Bank of America backs SEC proposal for climate risk disclosures
NEW YORK (Reuters) – Bank of America on Friday threw its support behind the securities regulator’s proposal requiring U.S.-listed companies to disclose their climate-related risks and greenhouse gas emissions.
The U.S. Securities and Exchange Commission (SEC) unveiled the draft rule last month, aiming to help investors better understand the “actual or likely material impacts” climate-related risks will have on a company’s business, strategy and outlook.
“We think the proposal is constructive and headed in the right direction,” said Paul Donofrio, head of sustainability at Bank of America, the country’s second-biggest bank by assets.
Among the proposed rule’s key requirements, companies must disclose their own direct and indirect greenhouse gas emissions, known as Scope 1 and 2 emissions, as well as those generated by suppliers and partners, known as Scope 3 emissions.

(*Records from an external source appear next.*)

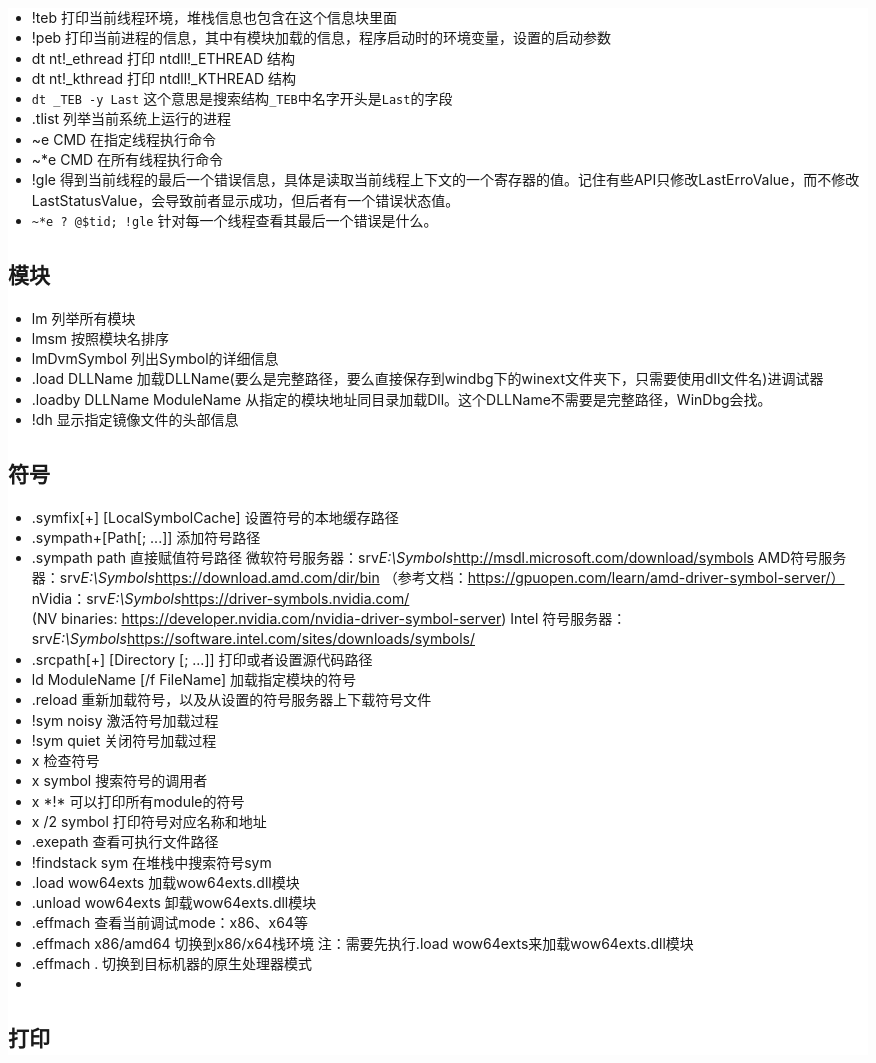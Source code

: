 *   !teb 打印当前线程环境，堆栈信息也包含在这个信息块里面
*   !peb 打印当前进程的信息，其中有模块加载的信息，程序启动时的环境变量，设置的启动参数
*   dt nt!\_ethread  打印 ntdll!\_ETHREAD 结构
*   dt nt!\_kthread  打印 ntdll!\_KTHREAD 结构
*   `dt _TEB -y Last` 这个意思是搜索结构`_TEB`中名字开头是`Last`的字段
*   .tlist 列举当前系统上运行的进程
*   \~e CMD 在指定线程执行命令
*   \~\*e CMD 在所有线程执行命令
*   !gle 得到当前线程的最后一个错误信息，具体是读取当前线程上下文的一个寄存器的值。记住有些API只修改LastErroValue，而不修改LastStatusValue，会导致前者显示成功，但后者有一个错误状态值。
*   `~*e ? @$tid; !gle` 针对每一个线程查看其最后一个错误是什么。

## 模块

*   lm 列举所有模块
*   lmsm 按照模块名排序
*   lmDvmSymbol 列出Symbol的详细信息
*   .load DLLName 加载DLLName(要么是完整路径，要么直接保存到windbg下的winext文件夹下，只需要使用dll文件名)进调试器
*   .loadby DLLName ModuleName 从指定的模块地址同目录加载Dll。这个DLLName不需要是完整路径，WinDbg会找。
*   !dh 显示指定镜像文件的头部信息

## 符号

*   .symfix\[+] \[LocalSymbolCache] 设置符号的本地缓存路径
*   .sympath+\[Path\[; ...]] 添加符号路径
*   .sympath path 直接赋值符号路径
    微软符号服务器：srv*E:\Symbols*<http://msdl.microsoft.com/download/symbols>
    AMD符号服务器：srv*E:\Symbols*<https://download.amd.com/dir/bin>
    （参考文档：<https://gpuopen.com/learn/amd-driver-symbol-server/）>
    nVidia：srv*E:\Symbols*<https://driver-symbols.nvidia.com/>\
    (NV binaries: <https://developer.nvidia.com/nvidia-driver-symbol-server>)
    Intel 符号服务器： srv*E:\Symbols*<https://software.intel.com/sites/downloads/symbols/>
*   .srcpath\[+] \[Directory \[; ...]]  打印或者设置源代码路径
*   ld ModuleName \[/f FileName] 加载指定模块的符号
*   .reload 重新加载符号，以及从设置的符号服务器上下载符号文件
*   !sym noisy  激活符号加载过程
*   !sym quiet  关闭符号加载过程
*   x 检查符号
*   x symbol 搜索符号的调用者
*   x \*!\* 可以打印所有module的符号
*   x /2 symbol 打印符号对应名称和地址
*   .exepath 查看可执行文件路径
*   !findstack sym 在堆栈中搜索符号sym
*   .load wow64exts  加载wow64exts.dll模块
*   .unload wow64exts  卸载wow64exts.dll模块
*   .effmach  查看当前调试mode：x86、x64等
*   .effmach x86/amd64 切换到x86/x64栈环境  注：需要先执行.load wow64exts来加载wow64exts.dll模块
*   .effmach .  切换到目标机器的原生处理器模式
*

## 打印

“We are all in on this notion of companies providing the marketplace with disclosures that will help everybody understand what the emission status is at a company and what their plans are to get to net zero … so that market participants can allocate capital (as they see fit),” Donofrio told reporters.
Donofrio, who spent six years as the bank’s chief financial officer, cautioned that Scope 3 emissions are currently hard for the majority of companies to calculate accurately but said the bank supports phasing in those disclosures later.
“Scope three disclosures, today, might be subject to a lot of uncertainty, would not get the assurance, therefore not be trusted and it might call into a question other disclosures,” Donofrio said.
He added that the bank supports a price on carbon, which could reflect “its true cost to society so that people will see the value of those investments”.